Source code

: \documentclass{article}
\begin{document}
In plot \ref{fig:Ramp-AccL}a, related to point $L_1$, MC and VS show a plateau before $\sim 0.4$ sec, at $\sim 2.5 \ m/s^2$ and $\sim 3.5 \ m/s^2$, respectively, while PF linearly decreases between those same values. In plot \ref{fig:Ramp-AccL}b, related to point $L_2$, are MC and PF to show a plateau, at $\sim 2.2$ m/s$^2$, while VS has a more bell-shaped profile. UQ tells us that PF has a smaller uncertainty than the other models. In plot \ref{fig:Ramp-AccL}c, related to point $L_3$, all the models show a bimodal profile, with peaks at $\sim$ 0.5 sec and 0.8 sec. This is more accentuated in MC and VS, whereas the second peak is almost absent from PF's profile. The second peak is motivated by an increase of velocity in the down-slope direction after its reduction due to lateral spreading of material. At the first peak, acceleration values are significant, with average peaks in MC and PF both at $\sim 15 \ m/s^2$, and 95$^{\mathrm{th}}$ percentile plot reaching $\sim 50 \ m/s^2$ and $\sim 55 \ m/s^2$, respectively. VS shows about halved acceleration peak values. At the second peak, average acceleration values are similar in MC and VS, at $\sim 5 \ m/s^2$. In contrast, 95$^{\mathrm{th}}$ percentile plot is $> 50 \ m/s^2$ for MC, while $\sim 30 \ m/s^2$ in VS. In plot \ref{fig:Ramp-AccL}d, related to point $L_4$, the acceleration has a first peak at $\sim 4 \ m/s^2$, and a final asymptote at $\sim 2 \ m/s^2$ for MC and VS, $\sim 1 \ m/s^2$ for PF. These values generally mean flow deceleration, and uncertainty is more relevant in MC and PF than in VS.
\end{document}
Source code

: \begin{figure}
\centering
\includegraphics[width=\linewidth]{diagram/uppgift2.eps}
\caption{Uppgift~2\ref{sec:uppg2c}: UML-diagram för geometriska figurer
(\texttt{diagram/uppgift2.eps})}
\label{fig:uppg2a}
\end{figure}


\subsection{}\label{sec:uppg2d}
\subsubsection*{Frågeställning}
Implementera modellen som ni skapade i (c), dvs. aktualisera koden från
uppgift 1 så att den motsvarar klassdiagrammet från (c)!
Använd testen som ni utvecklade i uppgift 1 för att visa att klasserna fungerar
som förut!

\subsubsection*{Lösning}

________________

Each record above must be transcribed exactly, and none may be skipped.

Source code

: \documentclass{article}
\begin{document}
In plot \ref{fig:Ramp-AccL}a, related to point $L_1$, MC and VS show a plateau before $\sim 0.4$ sec, at $\sim 2.5 \ m/s^2$ and $\sim 3.5 \ m/s^2$, respectively, while PF linearly decreases between those same values. In plot \ref{fig:Ramp-AccL}b, related to point $L_2$, are MC and PF to show a plateau, at $\sim 2.2$ m/s$^2$, while VS has a more bell-shaped profile. UQ tells us that PF has a smaller uncertainty than the other models. In plot \ref{fig:Ramp-AccL}c, related to point $L_3$, all the models show a bimodal profile, with peaks at $\sim$ 0.5 sec and 0.8 sec. This is more accentuated in MC and VS, whereas the second peak is almost absent from PF's profile. The second peak is motivated by an increase of velocity in the down-slope direction after its reduction due to lateral spreading of material. At the first peak, acceleration values are significant, with average peaks in MC and PF both at $\sim 15 \ m/s^2$, and 95$^{\mathrm{th}}$ percentile plot reaching $\sim 50 \ m/s^2$ and $\sim 55 \ m/s^2$, respectively. VS shows about halved acceleration peak values. At the second peak, average acceleration values are similar in MC and VS, at $\sim 5 \ m/s^2$. In contrast, 95$^{\mathrm{th}}$ percentile plot is $> 50 \ m/s^2$ for MC, while $\sim 30 \ m/s^2$ in VS. In plot \ref{fig:Ramp-AccL}d, related to point $L_4$, the acceleration has a first peak at $\sim 4 \ m/s^2$, and a final asymptote at $\sim 2 \ m/s^2$ for MC and VS, $\sim 1 \ m/s^2$ for PF. These values generally mean flow deceleration, and uncertainty is more relevant in MC and PF than in VS.
\end{document}
Source code

: \begin{figure}
\centering
\includegraphics[width=\linewidth]{diagram/uppgift2.eps}
\caption{Uppgift~2\ref{sec:uppg2c}: UML-diagram för geometriska figurer
(\texttt{diagram/uppgift2.eps})}
\label{fig:uppg2a}
\end{figure}


\subsection{}\label{sec:uppg2d}
\subsubsection*{Frågeställning}
Implementera modellen som ni skapade i (c), dvs. aktualisera koden från
uppgift 1 så att den motsvarar klassdiagrammet från (c)!
Använd testen som ni utvecklade i uppgift 1 för att visa att klasserna fungerar
som förut!

\subsubsection*{Lösning}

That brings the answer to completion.